Kuma Academy's first civil defence drone course is part of a broader civic training surge, with 39,000 registered drones and 30+ volunteer groups now active across the island.
On a Saturday morning in a cramped Taipei classroom, Pan Chien-chin, 48, a food company worker with no prior flight experience, guides a small drone through a rectangle marked by traffic cones. When he lands it clean, the small crowd cheers. It is, his instructor notes, a skill that did not exist as a civic category two years ago.
The class is run by Kuma Academy, a Taipei-based civil defence NGO, and forms part of Taiwan's first civil defence drone training programme, launched in May. Participants learn piloting, the kinds of tasks drones now perform on battlefields, and basic flight skills. Pan, who has never flown a drone before, says he sometimes imagines he is at the controls of a plane.

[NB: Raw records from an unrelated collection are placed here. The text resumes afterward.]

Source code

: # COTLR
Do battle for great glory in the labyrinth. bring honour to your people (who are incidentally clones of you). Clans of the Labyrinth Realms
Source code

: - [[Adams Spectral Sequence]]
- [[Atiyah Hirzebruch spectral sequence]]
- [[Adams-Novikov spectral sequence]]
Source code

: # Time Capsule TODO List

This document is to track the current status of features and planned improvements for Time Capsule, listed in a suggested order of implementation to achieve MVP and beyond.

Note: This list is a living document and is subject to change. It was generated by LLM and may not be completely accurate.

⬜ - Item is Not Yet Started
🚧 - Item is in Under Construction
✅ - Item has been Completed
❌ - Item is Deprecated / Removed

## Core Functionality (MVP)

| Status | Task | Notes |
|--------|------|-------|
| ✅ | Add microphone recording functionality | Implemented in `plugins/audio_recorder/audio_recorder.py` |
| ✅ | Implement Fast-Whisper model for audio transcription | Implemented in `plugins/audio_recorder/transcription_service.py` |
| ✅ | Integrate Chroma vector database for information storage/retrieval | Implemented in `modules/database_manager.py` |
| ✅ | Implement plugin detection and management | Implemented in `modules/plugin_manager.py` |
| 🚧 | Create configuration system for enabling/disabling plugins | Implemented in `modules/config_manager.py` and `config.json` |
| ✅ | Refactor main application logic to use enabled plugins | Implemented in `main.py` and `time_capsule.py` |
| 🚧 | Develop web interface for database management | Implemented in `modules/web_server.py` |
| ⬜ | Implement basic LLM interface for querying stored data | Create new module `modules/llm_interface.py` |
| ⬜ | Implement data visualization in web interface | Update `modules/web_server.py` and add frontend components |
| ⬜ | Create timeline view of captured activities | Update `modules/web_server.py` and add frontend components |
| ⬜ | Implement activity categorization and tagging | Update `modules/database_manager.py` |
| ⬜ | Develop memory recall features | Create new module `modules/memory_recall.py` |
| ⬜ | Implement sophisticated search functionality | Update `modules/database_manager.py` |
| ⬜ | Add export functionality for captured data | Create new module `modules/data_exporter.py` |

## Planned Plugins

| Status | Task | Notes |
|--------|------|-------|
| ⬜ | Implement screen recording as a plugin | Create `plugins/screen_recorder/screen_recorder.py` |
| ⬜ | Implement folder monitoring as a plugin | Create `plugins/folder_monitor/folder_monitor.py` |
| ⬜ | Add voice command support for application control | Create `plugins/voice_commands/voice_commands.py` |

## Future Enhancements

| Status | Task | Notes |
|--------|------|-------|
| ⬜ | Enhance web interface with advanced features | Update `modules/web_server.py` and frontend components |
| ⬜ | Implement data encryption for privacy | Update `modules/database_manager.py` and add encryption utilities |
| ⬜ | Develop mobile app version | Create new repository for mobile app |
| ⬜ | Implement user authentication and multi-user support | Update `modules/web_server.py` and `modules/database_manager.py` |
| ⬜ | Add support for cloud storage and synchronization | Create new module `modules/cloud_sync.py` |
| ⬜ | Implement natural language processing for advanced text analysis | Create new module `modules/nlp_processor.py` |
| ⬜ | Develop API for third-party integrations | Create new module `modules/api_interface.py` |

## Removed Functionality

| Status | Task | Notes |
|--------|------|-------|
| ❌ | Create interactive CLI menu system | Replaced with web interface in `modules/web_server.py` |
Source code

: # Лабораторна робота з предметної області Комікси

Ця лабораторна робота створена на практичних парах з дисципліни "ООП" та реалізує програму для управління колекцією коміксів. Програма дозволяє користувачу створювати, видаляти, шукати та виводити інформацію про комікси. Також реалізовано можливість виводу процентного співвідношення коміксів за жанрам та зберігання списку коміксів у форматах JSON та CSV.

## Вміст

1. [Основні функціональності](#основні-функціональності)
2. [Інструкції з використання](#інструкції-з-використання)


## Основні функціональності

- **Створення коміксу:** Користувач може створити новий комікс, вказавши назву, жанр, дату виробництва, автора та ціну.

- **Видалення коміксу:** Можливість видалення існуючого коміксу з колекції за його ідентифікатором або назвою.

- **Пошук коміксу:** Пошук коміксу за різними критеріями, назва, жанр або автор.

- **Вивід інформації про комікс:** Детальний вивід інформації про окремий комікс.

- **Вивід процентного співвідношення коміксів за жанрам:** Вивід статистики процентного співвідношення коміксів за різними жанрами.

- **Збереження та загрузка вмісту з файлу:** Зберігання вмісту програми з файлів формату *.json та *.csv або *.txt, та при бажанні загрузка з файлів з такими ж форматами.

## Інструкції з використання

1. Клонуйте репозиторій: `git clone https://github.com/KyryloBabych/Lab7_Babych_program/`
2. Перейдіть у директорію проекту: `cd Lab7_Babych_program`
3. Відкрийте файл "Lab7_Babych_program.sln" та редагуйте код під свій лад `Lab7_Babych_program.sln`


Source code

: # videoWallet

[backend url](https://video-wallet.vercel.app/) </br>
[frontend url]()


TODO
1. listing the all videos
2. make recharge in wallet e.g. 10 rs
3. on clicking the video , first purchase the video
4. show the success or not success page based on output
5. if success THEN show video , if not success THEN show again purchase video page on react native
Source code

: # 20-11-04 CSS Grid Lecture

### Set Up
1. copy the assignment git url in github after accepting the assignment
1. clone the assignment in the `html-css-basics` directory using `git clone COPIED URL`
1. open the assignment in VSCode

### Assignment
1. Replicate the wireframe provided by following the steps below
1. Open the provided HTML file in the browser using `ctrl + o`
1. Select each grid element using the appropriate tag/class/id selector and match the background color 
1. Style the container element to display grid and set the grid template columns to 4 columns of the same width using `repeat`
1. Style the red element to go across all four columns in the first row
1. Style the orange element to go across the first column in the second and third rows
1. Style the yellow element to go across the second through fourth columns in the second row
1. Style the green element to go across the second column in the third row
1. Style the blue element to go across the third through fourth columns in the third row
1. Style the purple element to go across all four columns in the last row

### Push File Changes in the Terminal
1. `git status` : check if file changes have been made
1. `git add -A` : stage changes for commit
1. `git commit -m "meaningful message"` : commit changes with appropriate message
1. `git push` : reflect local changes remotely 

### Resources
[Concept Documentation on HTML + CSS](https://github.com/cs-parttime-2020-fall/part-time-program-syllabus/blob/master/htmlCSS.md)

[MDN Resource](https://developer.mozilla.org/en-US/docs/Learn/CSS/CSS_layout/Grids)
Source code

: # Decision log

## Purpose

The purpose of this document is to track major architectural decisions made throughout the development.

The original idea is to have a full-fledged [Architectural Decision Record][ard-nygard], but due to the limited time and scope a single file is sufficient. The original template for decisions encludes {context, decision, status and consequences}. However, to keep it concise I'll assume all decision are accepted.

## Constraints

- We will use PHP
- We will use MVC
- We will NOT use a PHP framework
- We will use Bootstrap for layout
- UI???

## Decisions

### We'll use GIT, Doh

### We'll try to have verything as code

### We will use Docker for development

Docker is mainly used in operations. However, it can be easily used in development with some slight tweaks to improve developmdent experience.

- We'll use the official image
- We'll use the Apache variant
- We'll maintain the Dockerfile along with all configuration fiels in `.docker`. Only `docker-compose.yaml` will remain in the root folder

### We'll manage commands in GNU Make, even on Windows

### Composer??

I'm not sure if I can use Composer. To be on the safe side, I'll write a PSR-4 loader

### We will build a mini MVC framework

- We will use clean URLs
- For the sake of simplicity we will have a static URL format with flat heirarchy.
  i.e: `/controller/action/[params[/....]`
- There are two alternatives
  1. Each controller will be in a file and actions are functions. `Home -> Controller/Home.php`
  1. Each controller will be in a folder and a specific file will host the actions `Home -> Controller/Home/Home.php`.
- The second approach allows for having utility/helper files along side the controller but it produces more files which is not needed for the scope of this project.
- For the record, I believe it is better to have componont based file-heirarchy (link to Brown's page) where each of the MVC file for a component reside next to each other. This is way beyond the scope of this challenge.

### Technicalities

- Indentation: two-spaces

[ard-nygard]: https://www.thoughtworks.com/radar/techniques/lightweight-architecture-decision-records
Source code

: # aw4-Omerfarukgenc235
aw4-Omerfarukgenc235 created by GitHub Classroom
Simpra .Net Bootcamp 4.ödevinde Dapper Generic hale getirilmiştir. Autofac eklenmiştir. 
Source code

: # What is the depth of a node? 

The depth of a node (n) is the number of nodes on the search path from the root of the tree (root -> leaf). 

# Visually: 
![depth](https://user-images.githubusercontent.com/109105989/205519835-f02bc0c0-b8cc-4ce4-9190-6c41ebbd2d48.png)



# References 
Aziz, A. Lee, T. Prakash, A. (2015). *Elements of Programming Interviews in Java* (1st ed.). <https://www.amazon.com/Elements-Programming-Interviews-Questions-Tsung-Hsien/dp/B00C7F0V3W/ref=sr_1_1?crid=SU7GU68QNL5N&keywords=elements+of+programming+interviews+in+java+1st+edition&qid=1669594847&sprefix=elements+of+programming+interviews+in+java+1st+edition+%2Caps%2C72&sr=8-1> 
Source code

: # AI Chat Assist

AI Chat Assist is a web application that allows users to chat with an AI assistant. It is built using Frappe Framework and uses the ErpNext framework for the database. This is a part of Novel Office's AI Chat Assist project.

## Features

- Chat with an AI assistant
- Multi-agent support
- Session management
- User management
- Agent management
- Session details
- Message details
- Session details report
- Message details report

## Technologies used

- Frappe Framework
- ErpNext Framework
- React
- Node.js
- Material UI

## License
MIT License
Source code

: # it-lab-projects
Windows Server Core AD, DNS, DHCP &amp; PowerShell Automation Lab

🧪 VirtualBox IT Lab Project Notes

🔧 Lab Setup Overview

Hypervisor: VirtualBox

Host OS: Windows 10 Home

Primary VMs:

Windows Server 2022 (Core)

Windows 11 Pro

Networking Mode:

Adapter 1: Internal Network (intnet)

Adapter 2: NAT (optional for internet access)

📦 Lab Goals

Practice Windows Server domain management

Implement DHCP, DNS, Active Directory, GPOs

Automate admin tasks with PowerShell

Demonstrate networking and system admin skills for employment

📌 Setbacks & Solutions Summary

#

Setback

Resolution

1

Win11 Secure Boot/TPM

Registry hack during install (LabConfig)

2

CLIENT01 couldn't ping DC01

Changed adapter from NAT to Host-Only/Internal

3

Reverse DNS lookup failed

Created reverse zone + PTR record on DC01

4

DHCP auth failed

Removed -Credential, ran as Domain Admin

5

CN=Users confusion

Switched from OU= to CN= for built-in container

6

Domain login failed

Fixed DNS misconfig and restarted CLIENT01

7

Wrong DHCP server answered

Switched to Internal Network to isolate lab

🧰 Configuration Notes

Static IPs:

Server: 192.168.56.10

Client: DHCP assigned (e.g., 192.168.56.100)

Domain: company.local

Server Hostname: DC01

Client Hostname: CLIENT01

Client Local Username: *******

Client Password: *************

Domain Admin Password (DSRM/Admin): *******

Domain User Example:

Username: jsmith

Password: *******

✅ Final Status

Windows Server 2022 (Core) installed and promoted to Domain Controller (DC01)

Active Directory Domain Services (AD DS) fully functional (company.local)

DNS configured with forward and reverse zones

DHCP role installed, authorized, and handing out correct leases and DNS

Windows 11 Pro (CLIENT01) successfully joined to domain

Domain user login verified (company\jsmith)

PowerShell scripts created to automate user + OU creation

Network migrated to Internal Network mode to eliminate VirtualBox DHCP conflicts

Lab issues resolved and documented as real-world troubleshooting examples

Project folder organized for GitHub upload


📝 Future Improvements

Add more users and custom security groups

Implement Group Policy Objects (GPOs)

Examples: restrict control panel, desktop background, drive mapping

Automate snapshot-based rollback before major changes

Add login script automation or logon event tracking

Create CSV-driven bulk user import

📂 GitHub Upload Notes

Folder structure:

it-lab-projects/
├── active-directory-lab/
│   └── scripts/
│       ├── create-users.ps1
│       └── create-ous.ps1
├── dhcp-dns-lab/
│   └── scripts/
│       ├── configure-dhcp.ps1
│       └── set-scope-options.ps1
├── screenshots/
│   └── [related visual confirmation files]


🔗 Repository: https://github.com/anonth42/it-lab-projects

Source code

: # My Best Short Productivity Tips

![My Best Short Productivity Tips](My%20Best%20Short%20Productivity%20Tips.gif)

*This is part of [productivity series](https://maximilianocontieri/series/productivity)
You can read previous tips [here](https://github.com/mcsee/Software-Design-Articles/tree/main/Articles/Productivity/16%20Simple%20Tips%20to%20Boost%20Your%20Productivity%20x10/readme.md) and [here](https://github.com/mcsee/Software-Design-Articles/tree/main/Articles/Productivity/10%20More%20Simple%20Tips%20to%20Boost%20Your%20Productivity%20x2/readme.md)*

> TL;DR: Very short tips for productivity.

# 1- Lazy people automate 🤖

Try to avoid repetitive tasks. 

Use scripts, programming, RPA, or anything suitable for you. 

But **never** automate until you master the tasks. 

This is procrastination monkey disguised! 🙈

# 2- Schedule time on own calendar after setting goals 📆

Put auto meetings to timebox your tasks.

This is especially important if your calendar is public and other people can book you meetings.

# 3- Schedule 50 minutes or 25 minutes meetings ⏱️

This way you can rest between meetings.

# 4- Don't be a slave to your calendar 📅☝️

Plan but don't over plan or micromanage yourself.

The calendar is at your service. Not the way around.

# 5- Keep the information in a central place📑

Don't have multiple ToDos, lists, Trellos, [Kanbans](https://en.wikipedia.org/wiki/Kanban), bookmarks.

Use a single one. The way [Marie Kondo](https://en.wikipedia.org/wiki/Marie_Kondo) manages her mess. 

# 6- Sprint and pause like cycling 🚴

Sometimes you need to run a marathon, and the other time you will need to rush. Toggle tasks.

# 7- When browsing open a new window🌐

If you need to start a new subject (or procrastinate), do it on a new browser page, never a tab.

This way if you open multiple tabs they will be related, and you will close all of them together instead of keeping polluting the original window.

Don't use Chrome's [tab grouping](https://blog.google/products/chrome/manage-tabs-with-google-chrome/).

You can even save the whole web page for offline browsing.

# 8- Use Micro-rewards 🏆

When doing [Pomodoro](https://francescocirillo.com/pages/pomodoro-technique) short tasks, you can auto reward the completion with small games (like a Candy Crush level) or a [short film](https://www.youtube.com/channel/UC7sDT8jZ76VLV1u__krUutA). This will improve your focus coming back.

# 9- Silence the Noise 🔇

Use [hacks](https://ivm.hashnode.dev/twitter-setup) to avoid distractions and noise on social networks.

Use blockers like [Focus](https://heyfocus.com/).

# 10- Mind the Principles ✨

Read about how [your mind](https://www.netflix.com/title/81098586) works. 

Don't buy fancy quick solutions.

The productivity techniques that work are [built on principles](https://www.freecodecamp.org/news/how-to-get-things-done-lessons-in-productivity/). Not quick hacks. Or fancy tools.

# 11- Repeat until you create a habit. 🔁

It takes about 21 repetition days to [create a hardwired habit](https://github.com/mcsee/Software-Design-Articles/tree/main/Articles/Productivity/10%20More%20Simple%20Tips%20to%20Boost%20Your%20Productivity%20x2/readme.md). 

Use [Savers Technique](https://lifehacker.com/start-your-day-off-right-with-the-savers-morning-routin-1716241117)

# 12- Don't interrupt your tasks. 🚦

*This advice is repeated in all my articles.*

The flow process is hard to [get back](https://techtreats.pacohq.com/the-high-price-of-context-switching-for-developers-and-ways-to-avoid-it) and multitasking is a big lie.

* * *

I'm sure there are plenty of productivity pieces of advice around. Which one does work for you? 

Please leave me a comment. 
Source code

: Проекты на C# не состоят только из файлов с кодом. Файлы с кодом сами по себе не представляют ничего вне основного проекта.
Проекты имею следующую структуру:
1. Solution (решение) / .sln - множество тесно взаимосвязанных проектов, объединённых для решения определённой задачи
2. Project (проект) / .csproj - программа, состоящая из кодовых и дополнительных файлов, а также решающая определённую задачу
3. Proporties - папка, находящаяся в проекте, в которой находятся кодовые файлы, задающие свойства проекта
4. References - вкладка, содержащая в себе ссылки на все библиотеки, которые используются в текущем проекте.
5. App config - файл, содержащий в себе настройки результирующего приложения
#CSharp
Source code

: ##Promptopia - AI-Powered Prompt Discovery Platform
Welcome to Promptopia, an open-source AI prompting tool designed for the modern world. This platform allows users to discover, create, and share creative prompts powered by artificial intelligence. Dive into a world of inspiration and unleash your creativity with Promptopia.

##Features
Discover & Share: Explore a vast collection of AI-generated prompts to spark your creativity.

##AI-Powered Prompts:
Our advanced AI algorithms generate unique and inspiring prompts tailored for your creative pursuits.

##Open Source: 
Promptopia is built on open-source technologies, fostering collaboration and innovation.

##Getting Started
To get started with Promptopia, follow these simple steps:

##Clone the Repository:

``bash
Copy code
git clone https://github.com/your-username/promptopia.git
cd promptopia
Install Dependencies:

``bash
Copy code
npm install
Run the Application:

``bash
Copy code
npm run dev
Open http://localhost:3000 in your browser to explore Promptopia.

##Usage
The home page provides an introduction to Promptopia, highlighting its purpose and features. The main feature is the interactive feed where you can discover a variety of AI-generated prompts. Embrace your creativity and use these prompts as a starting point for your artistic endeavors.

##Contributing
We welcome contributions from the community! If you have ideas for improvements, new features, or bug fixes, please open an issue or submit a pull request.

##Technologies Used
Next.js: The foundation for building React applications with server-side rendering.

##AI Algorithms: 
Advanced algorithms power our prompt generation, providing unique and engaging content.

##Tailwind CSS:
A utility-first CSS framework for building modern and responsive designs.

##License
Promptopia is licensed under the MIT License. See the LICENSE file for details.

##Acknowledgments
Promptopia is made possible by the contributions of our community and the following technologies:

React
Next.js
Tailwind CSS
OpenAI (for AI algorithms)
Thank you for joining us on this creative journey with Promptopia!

The war in Ukraine has transformed how drones are used in combat, and Taiwan is drawing that lesson consciously. Behind that lesson sits a longer-feared pressure: China, which claims the island as its territory and has built up the military means to compel unification. Taiwanese defence planners describe the threat as a growing one, and ordinary citizens are responding in their own way.
The scale of that response is measurable. Taiwan's registered drone count passed 39,000 in December, according to the Civil Aviation Administration, and the minimum age for registration was lowered to 14 in 2024. Across the island, more than 30 volunteer-led civil defence groups are now active, running courses in first aid, search and rescue, and now flight. Some Taipei high schools hold summer camps that teach students to assemble drones from scratch and fly them in search-and-rescue drills.
That is the context Pan walked into. He is not a soldier, and the training is not military conscription; it is civilian preparedness, the deliberate decision by ordinary people to acquire skills they hope they will never use. The class, which mixes office workers and retirees, treats piloting the way a first-aid course treats CPR: a public good, available to anyone willing to learn.
Taiwan's defenders have long warned that the first hours of a crisis would be shaped less by uniformed forces than by what neighbours can do before help arrives. Drone piloting, in that frame, sits next to a bandage and a fire extinguisher. Kuma Academy's syllabus reflects that logic: capability, not combat.
What to watch next is whether the movement grows beyond a few thousand curious Taipei residents. Registration data will tell part of the story, and so will the next round of summer camps. For now, on a hot Saturday in a small room full of traffic cones, Pan Chien-chin is already planning his second lesson.